- O Corredor Territorial Yavarí‑Tapiche, que envolve partes do Brasil e do Peru, abriga a maior concentração de povos em isolação (PIACI) e está sob ameaça de atividades extrativas em grande escala.
- Um novo relatório aponta que blocos de petróleo e gás se sobrepõem a 10% do corredor de 16 milhões de hectares, afetando florestas tropicais e áreas protegidas.
- Riscos incluem impactos ambientais, poluição de cursos d’água, doenças e conflitos sociais, com projetos de mineração e exploração de madeira também em curso na região.
- Há casos de derramamento de óleo próximos a áreas de PIACI, e projetos de petróleo podem atingir reservas como Tapiche, Curín e o rio Blanco, aumentando o risco para comunidades isoladas.
- Recomendações incluem ampliar monitoramento indígena, reforçar governança local, suspender concessões extrativas em territórios PIACI e melhorar infraestrutura e segurança para proteger povos em isolamento.
Indígenas em isolamento na bacia Yavarí-Tapiche, um dos maiores corredor florestais contínuos da Amazônia, enfrentam pressões de atividades extractivas e industriais em grande escala. O alerta vem de um relatório conjunto de Earth Insight, ORPIO, COIAB e AIDESEP, que aponta riscos reais para comunidades PIACI e para os ecossistemas locais.
O estudo mostra que blocos de petróleo e gás cruzam 10% do corredor, que abrange 16 milhões de hectares. Há sobreposição com quase 1,7 milhão de hectares de floresta tropical úmida, além de áreas de biodiversidade e de proteção ambiental. A pressão de hidrocarbonetos é destacada como principal ameaça na margem peruana do corredor.
A região abrange estados brasileiros de Amazonas e Acre e os departamentos peruanos de Loreto e Ucayali. O território abriga grande diversidade de primatas e abriga ao menos 17 grupos isolados entre Brasil e Peru. Em ambos os países, áreas protegidas coincidem com reservas indígenas e terras em reconhecimento, ainda lento em avançar.
Riscos e impactos
Concessões de mineração sobrepõem o corredor e centenas de mil hectares de exploração de madeira também estão em jogo. Vazamentos de óleo têm potencial para contaminar rios e comprometer o abastecimento de comunidades que dependem de água e pesca para a subsistência. Em 2024 houve incidente de derramamento próximo a áreas de reserva ambiental na Amazônia peruana.

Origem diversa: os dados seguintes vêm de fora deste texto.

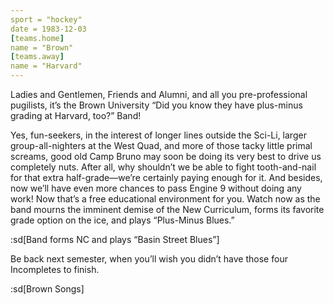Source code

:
 ```yaml
---
sport = "hockey"
date = 1983-12-03
[teams.home]
name = "Brown"
[teams.away]
name = "Harvard"
---
```


Ladies and Gentlemen, Friends and Alumni, and all you pre-professional pugilists, it’s the Brown University “Did you know they have plus-minus grading at Harvard, too?” Band!

Yes, fun-seekers, in the interest of longer lines outside the Sci-Li, larger group-all-nighters at the West Quad, and more of those tacky little primal screams, good old Camp Bruno may soon be doing its very best to drive us completely nuts. After all, why shouldn’t we be able to fight tooth-and-nail for that extra half-grade—we’re certainly paying enough for it. And besides, now we’ll have even more chances to pass Engine 9 without doing any work! Now that’s a free educational environment for you. Watch now as the band mourns the imminent demise of the New Curriculum, forms its favorite grade option on the ice, and plays “Plus-Minus Blues.”

:sd[Band forms NC and plays “Basin Street Blues”]

Be back next semester, when you’ll wish you didn’t have those four Incompletes to finish.

:sd[Brown Songs]
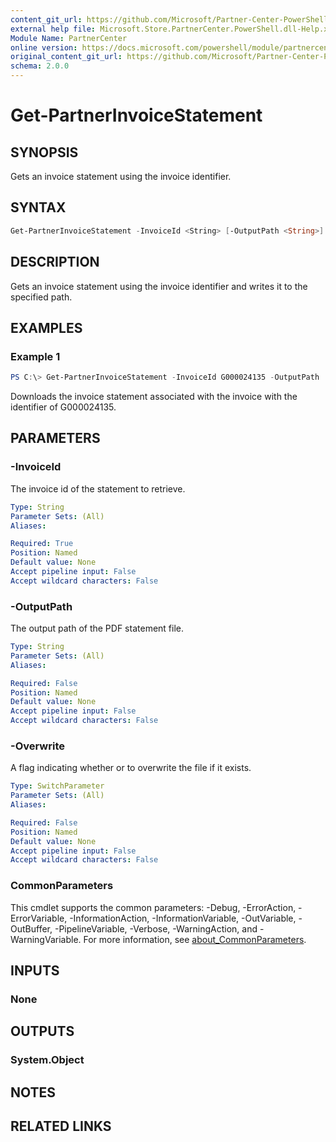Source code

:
 ```yaml
---
content_git_url: https://github.com/Microsoft/Partner-Center-PowerShell/blob/master/docs/help/Get-PartnerInvoiceStatement.md
external help file: Microsoft.Store.PartnerCenter.PowerShell.dll-Help.xml
Module Name: PartnerCenter
online version: https://docs.microsoft.com/powershell/module/partnercenter/Get-PartnerInvoiceStatement
original_content_git_url: https://github.com/Microsoft/Partner-Center-PowerShell/blob/master/docs/help/Get-PartnerInvoiceStatement.md
schema: 2.0.0
---
```


# Get-PartnerInvoiceStatement

## SYNOPSIS
Gets an invoice statement using the invoice identifier.

## SYNTAX

```powershell
Get-PartnerInvoiceStatement -InvoiceId <String> [-OutputPath <String>] [-Overwrite] [<CommonParameters>]
```

## DESCRIPTION
Gets an invoice statement using the invoice identifier and writes it to the specified path.

## EXAMPLES

### Example 1
```powershell
PS C:\> Get-PartnerInvoiceStatement -InvoiceId G000024135 -OutputPath 'C:\Invoices\'
```

Downloads the invoice statement associated with the invoice with the identifier of G000024135.

## PARAMETERS

### -InvoiceId
The invoice id of the statement to retrieve.

```yaml
Type: String
Parameter Sets: (All)
Aliases:

Required: True
Position: Named
Default value: None
Accept pipeline input: False
Accept wildcard characters: False
```

### -OutputPath
The output path of the PDF statement file.

```yaml
Type: String
Parameter Sets: (All)
Aliases:

Required: False
Position: Named
Default value: None
Accept pipeline input: False
Accept wildcard characters: False
```

### -Overwrite
A flag indicating whether or to overwrite the file if it exists.

```yaml
Type: SwitchParameter
Parameter Sets: (All)
Aliases:

Required: False
Position: Named
Default value: None
Accept pipeline input: False
Accept wildcard characters: False
```

### CommonParameters
This cmdlet supports the common parameters: -Debug, -ErrorAction, -ErrorVariable, -InformationAction, -InformationVariable, -OutVariable, -OutBuffer, -PipelineVariable, -Verbose, -WarningAction, and -WarningVariable. For more information, see [about_CommonParameters](http://go.microsoft.com/fwlink/?LinkID=113216).

## INPUTS

### None

## OUTPUTS

### System.Object
## NOTES

## RELATED LINKS
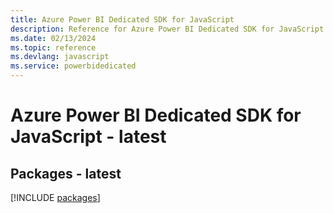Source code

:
 ```yaml
---
title: Azure Power BI Dedicated SDK for JavaScript
description: Reference for Azure Power BI Dedicated SDK for JavaScript
ms.date: 02/13/2024
ms.topic: reference
ms.devlang: javascript
ms.service: powerbidedicated
---
```

# Azure Power BI Dedicated SDK for JavaScript - latest
## Packages - latest
[!INCLUDE [packages](power-bi-dedicated-index.md)]
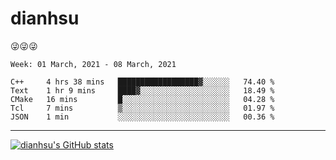 
# dianhsu

:stuck_out_tongue_winking_eye::stuck_out_tongue_winking_eye::stuck_out_tongue_winking_eye:

<!--START_SECTION:waka-->
```text
Week: 01 March, 2021 - 08 March, 2021

C++     4 hrs 38 mins   ██████████████████▓░░░░░░   74.40 % 
Text    1 hr 9 mins     ████▓░░░░░░░░░░░░░░░░░░░░   18.49 % 
CMake   16 mins         █░░░░░░░░░░░░░░░░░░░░░░░░   04.28 % 
Tcl     7 mins          ▒░░░░░░░░░░░░░░░░░░░░░░░░   01.97 % 
JSON    1 min           ░░░░░░░░░░░░░░░░░░░░░░░░░   00.36 % 
```
<!--END_SECTION:waka-->

---

[![dianhsu's GitHub stats](https://github-readme-stats.vercel.app/api?username=dianhsu)](https://github.com/anuraghazra/github-readme-stats)
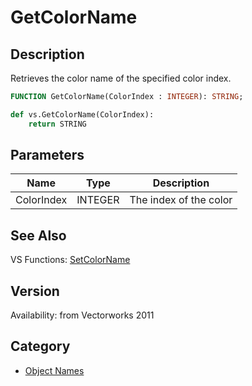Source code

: # GetColorName

## Description
Retrieves the color name of the specified color index.

```pascal
FUNCTION GetColorName(ColorIndex : INTEGER): STRING;
```

```python
def vs.GetColorName(ColorIndex):
    return STRING
```

## Parameters
|Name|Type|Description|
|---|---|---|
|ColorIndex|INTEGER|The index of the color|

## See Also
VS Functions:
[SetColorName](SetColorName.md)

## Version
Availability: from Vectorworks 2011

## Category
* [Object Names](../Categories/Object%20Names.md)
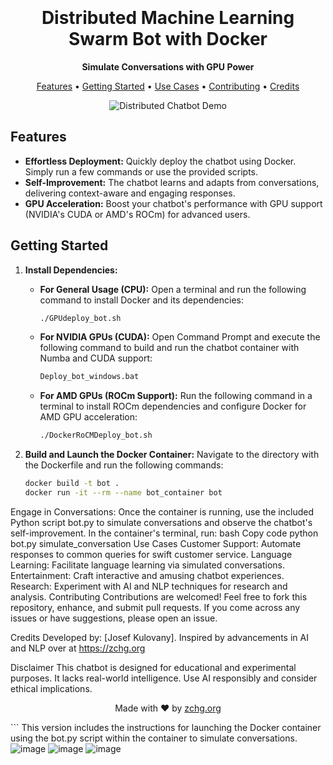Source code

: <h1 align="center">
  <br>
  <br>
  Distributed Machine Learning Swarm Bot with Docker
  <br>
</h1>

<p align="center">
  <strong>Simulate Conversations with GPU Power</strong>
</p>

<p align="center">
  <a href="#features">Features</a> •
  <a href="#getting-started">Getting Started</a> •
  <a href="#use-cases">Use Cases</a> •
  <a href="#contributing">Contributing</a> •
  <a href="#credits">Credits</a>
</p>

<p align="center">
  <img src="chatbot_demo.gif" alt="Distributed Chatbot Demo">
</p>

## Features

- **Effortless Deployment:** Quickly deploy the chatbot using Docker. Simply run a few commands or use the provided scripts.
- **Self-Improvement:** The chatbot learns and adapts from conversations, delivering context-aware and engaging responses.
- **GPU Acceleration:** Boost your chatbot's performance with GPU support (NVIDIA's CUDA or AMD's ROCm) for advanced users.

## Getting Started

1. **Install Dependencies:**
   - **For General Usage (CPU):**
     Open a terminal and run the following command to install Docker and its dependencies:
     ```bash
     ./GPUdeploy_bot.sh
     ```

   - **For NVIDIA GPUs (CUDA):**
     Open Command Prompt and execute the following command to build and run the chatbot container with Numba and CUDA support:
     ```bat
     Deploy_bot_windows.bat
     ```

   - **For AMD GPUs (ROCm Support):**
     Run the following command in a terminal to install ROCm dependencies and configure Docker for AMD GPU acceleration:
     ```bash
     ./DockerRoCMDeploy_bot.sh
     ```

2. **Build and Launch the Docker Container:**
   Navigate to the directory with the Dockerfile and run the following commands:
   ```bash
   docker build -t bot .
   docker run -it --rm --name bot_container bot
Engage in Conversations:
Once the container is running, use the included Python script bot.py to simulate conversations and observe the chatbot's self-improvement. In the container's terminal, run:
bash
Copy code
python bot.py simulate_conversation
Use Cases
Customer Support: Automate responses to common queries for swift customer service.
Language Learning: Facilitate language learning via simulated conversations.
Entertainment: Craft interactive and amusing chatbot experiences.
Research: Experiment with AI and NLP techniques for research and analysis.
Contributing
Contributions are welcomed! Feel free to fork this repository, enhance, and submit pull requests. If you come across any issues or have suggestions, please open an issue.

Credits
Developed by: [Josef Kulovany]. Inspired by advancements in AI and NLP over at https://zchg.org

Disclaimer
This chatbot is designed for educational and experimental purposes. It lacks real-world intelligence. Use AI responsibly and consider ethical implications.

<p align="center">
  Made with ❤️ by <a href="https://zchg.org">zchg.org</a>
</p>
```
This version includes the instructions for launching the Docker container using the bot.py script within the container to simulate conversations.
<img src="https://github.com/ZCHGorg/ChatAI/raw/main/assets/24325826/89bc91e7-8959-4607-a7bd-bd8f4b115645.png" alt="image">
<img src="https://github.com/ZCHGorg/ChatAI/raw/main/assets/24325826/ae226673-ef24-4b1c-8cf2-7d9bf2ab596c.png" alt="image">
<img src="https://github.com/ZCHGorg/ChatAI/raw/main/assets/24325826/5f3c1404-ab7d-4918-ab2c-1b085a2a9ec7.png" alt="image">





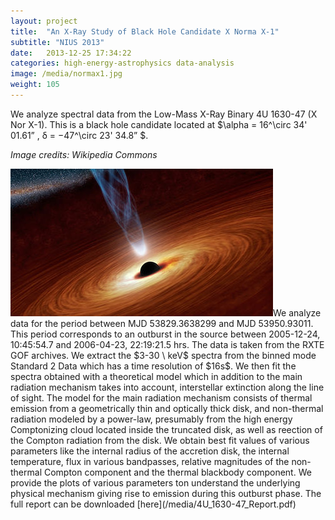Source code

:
 ```yaml
---
layout: project
title:  "An X-Ray Study of Black Hole Candidate X Norma X-1"
subtitle: "NIUS 2013"
date:   2013-12-25 17:34:22
categories: high-energy-astrophysics data-analysis
image: /media/normax1.jpg
weight: 105
---
```


<p>We analyze spectral data from the Low-Mass X-Ray Binary 4U 1630-47 (X Nor X-1). This is a black hole candidate located at $\alpha = 16^\circ 34' 01.61” , δ = −47^\circ 23' 34.8” $.</p>
<p><i>Image credits: Wikipedia Commons</i></p>
<!--break-->
<p><span class="image left"><img src="/media/normax1.jpg" alt="" /></span>We analyze data for the period between MJD 53829.3638299 and MJD 53950.93011. This period corresponds to an outburst in the source between 2005-12-24, 10:45:54.7 and 2006-04-23, 22:19:21.5 hrs. The data is taken from the RXTE GOF archives. We extract the $3-30 \ keV$ spectra from the binned mode Standard 2 Data which has a time resolution of $16s$. We then fit the spectra obtained with a theoretical model which in addition to the main radiation mechanism takes into account, interstellar extinction along the line of sight. The model for the main radiation mechanism consists of thermal emission from a geometrically thin and optically thick disk, and non-thermal radiation modeled by a power-law, presumably from the high energy Comptonizing cloud located inside the truncated disk, as well as reection of the Compton radiation from the disk. We obtain best fit values of various parameters like the internal radius of the accretion disk, the internal temperature, flux in various bandpasses, relative magnitudes of the non-thermal Compton component and the thermal blackbody component. We provide the plots of various parameters ton understand the underlying physical mechanism giving rise to emission during this outburst phase. The full report can be downloaded [here](/media/4U_1630-47_Report.pdf)</p>
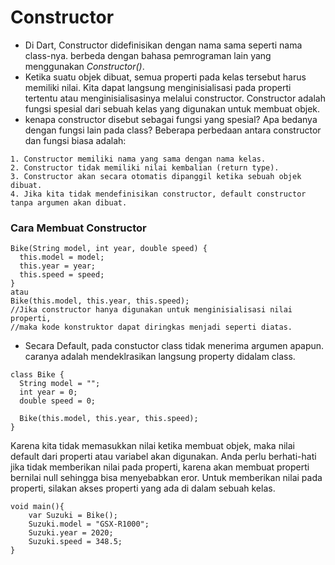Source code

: # Constructor
- Di Dart, Constructor didefinisikan dengan nama sama seperti nama class-nya. berbeda dengan bahasa pemrograman lain yang menggunakan *Constructor()*.
- Ketika suatu objek dibuat, semua properti pada kelas tersebut harus memiliki nilai. Kita dapat langsung menginisialisasi pada properti tertentu atau menginisialisasinya melalui constructor. Constructor adalah fungsi spesial dari sebuah kelas yang digunakan untuk membuat objek.
- kenapa constructor disebut sebagai fungsi yang spesial? Apa bedanya dengan fungsi lain pada class? Beberapa perbedaan antara constructor dan fungsi biasa adalah:
```
1. Constructor memiliki nama yang sama dengan nama kelas.
2. Constructor tidak memiliki nilai kembalian (return type).
3. Constructor akan secara otomatis dipanggil ketika sebuah objek dibuat.
4. Jika kita tidak mendefinisikan constructor, default constructor tanpa argumen akan dibuat.
```
### Cara Membuat Constructor
```
Bike(String model, int year, double speed) {
  this.model = model;
  this.year = year;
  this.speed = speed;
}
atau
Bike(this.model, this.year, this.speed);
//Jika constructor hanya digunakan untuk menginisialisasi nilai properti, 
//maka kode konstruktor dapat diringkas menjadi seperti diatas.

```

- Secara Default, pada constuctor class tidak menerima argumen apapun. caranya adalah mendeklrasikan langsung property didalam class.
```
class Bike {
  String model = "";
  int year = 0;
  double speed = 0;

  Bike(this.model, this.year, this.speed);
}

```
Karena kita tidak memasukkan nilai ketika membuat objek, maka nilai default dari properti atau variabel akan digunakan. Anda perlu berhati-hati jika tidak memberikan nilai pada properti, karena akan membuat properti bernilai null sehingga bisa menyebabkan eror.
Untuk memberikan nilai pada properti, silakan akses properti yang ada di dalam sebuah kelas.
```
void main(){
    var Suzuki = Bike();
    Suzuki.model = "GSX-R1000";
    Suzuki.year = 2020;
    Suzuki.speed = 348.5;
}
```
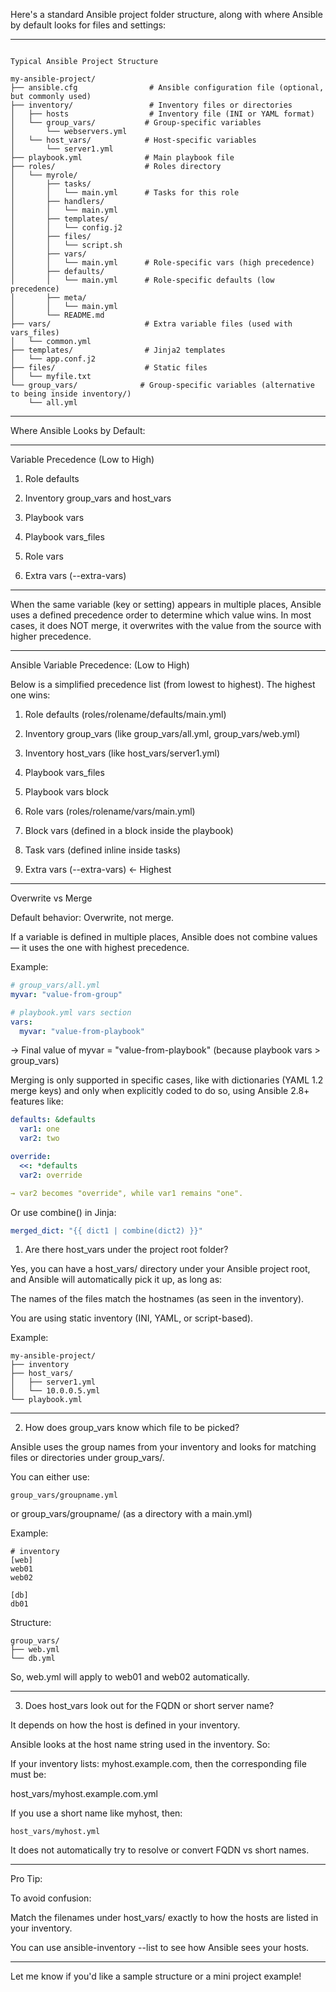  Here's a standard Ansible project folder structure, along with where Ansible by default looks for files and settings:


---

```text

Typical Ansible Project Structure

my-ansible-project/
├── ansible.cfg                # Ansible configuration file (optional, but commonly used)
├── inventory/                 # Inventory files or directories
│   ├── hosts                  # Inventory file (INI or YAML format)
│   └── group_vars/           # Group-specific variables
│       └── webservers.yml
│   └── host_vars/            # Host-specific variables
│       └── server1.yml
├── playbook.yml              # Main playbook file
├── roles/                    # Roles directory
│   └── myrole/
│       ├── tasks/
│       │   └── main.yml      # Tasks for this role
│       ├── handlers/
│       │   └── main.yml
│       ├── templates/
│       │   └── config.j2
│       ├── files/
│       │   └── script.sh
│       ├── vars/
│       │   └── main.yml      # Role-specific vars (high precedence)
│       ├── defaults/
│       │   └── main.yml      # Role-specific defaults (low precedence)
│       ├── meta/
│       │   └── main.yml
│       └── README.md
├── vars/                     # Extra variable files (used with vars_files)
│   └── common.yml
├── templates/                # Jinja2 templates
│   └── app.conf.j2
├── files/                    # Static files
│   └── myfile.txt
└── group_vars/              # Group-specific variables (alternative to being inside inventory/)
    └── all.yml
```

---

Where Ansible Looks by Default:


---

Variable Precedence (Low to High)

1. Role defaults


2. Inventory group_vars and host_vars


3. Playbook vars


4. Playbook vars_files


5. Role vars


6. Extra vars (--extra-vars)




---


When the same variable (key or setting) appears in multiple places, Ansible uses a defined precedence order to determine which value wins. In most cases, it does NOT merge, it overwrites with the value from the source with higher precedence.


---

Ansible Variable Precedence: (Low to High)

Below is a simplified precedence list (from lowest to highest). The highest one wins:

1. Role defaults (roles/rolename/defaults/main.yml)


2. Inventory group_vars (like group_vars/all.yml, group_vars/web.yml)


3. Inventory host_vars (like host_vars/server1.yml)


4. Playbook vars_files


5. Playbook vars block


6. Role vars (roles/rolename/vars/main.yml)


7. Block vars (defined in a block inside the playbook)


8. Task vars (defined inline inside tasks)


9. Extra vars (--extra-vars) ← Highest


---

Overwrite vs Merge

Default behavior: Overwrite, not merge.

If a variable is defined in multiple places, Ansible does not combine values — it uses the one with highest precedence.

Example:

```yaml
# group_vars/all.yml
myvar: "value-from-group"

# playbook.yml vars section
vars:
  myvar: "value-from-playbook"
```

→ Final value of myvar = "value-from-playbook" (because playbook vars > group_vars)


Merging is only supported in specific cases, like with dictionaries (YAML 1.2 merge keys) and only when explicitly coded to do so, using Ansible 2.8+ features like:

```yaml
defaults: &defaults
  var1: one
  var2: two

override:
  <<: *defaults
  var2: override

→ var2 becomes "override", while var1 remains "one".
```

Or use combine() in Jinja:

```yaml
merged_dict: "{{ dict1 | combine(dict2) }}"
```


1. Are there host_vars under the project root folder?

Yes, you can have a host_vars/ directory under your Ansible project root, and Ansible will automatically pick it up, as long as:

The names of the files match the hostnames (as seen in the inventory).

You are using static inventory (INI, YAML, or script-based).


Example:
```
my-ansible-project/
├── inventory
├── host_vars/
│   ├── server1.yml
│   └── 10.0.0.5.yml
└── playbook.yml
```

---

2. How does group_vars know which file to be picked?

Ansible uses the group names from your inventory and looks for matching files or directories under group_vars/.

You can either use:

`group_vars/groupname.yml`

or group_vars/groupname/ (as a directory with a main.yml)



Example:
```
# inventory
[web]
web01
web02

[db]
db01
```
Structure:
```
group_vars/
├── web.yml
└── db.yml
```
So, web.yml will apply to web01 and web02 automatically.


---

3. Does host_vars look out for the FQDN or short server name?

It depends on how the host is defined in your inventory.

Ansible looks at the host name string used in the inventory. So:

If your inventory lists: myhost.example.com, then the corresponding file must be:

host_vars/myhost.example.com.yml

If you use a short name like myhost, then:

```host_vars/myhost.yml```


It does not automatically try to resolve or convert FQDN vs short names.


---

Pro Tip:

To avoid confusion:

Match the filenames under host_vars/ exactly to how the hosts are listed in your inventory.

You can use ansible-inventory --list to see how Ansible sees your hosts.



---

Let me know if you'd like a sample structure or a mini project example!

Além de poluição hídrica, o estudo aponta impactos na saúde pública, conflitos entre comunidades e riscos de contatos forçados com povos em isolamento. Projetos de óleo e gás, bem como a exploração de mineração e madeira, elevam o risco de deslocamentos e violências associadas.
Caminhos propostos
O relatório recomenda apoio logístico e de segurança para desmantelar redes ilegais, fortalecimento de governança indígena e aumento de monitoramento liderado por povos originários. Também defende investimentos em infraestrutura básica, incluindo energia e conectividade digital, para ampliar a autonomia das comunidades.
Representantes dos povos indígenas dizem que é necessário interromper concessões extractivas nas terras PIACI e realocar ou revogar blocos já existentes. Especialistas destacam que a instabilidade política no Peru tem fragilizado o aparato institucional de proteção ambiental e cultural, o que facilita avanços de interesses econômicos na fronteira extractiva.
Beso, líder de comunidade indígena peruana, enfatiza a importância da floresta íntegra para alimentação, saúde e proteção de povos isolados. Ele reforça que sem proteção adequada, as comunidades PIACI enfrentam riscos crescentes de contágio, violência e perda de território.
Roberto Tafur Shupingahua, da Federação de Comunidades Nativas da Bacia Tapiche Blanco, indica que uma empresa estatal de hidrocarbonetos atua na avaliação de um campo óleo em áreas vizinhas, o que levanta preocupação entre os moradores locais. Autoridades competentes não responderam aos pedidos de comentário até o fechamento deste texto.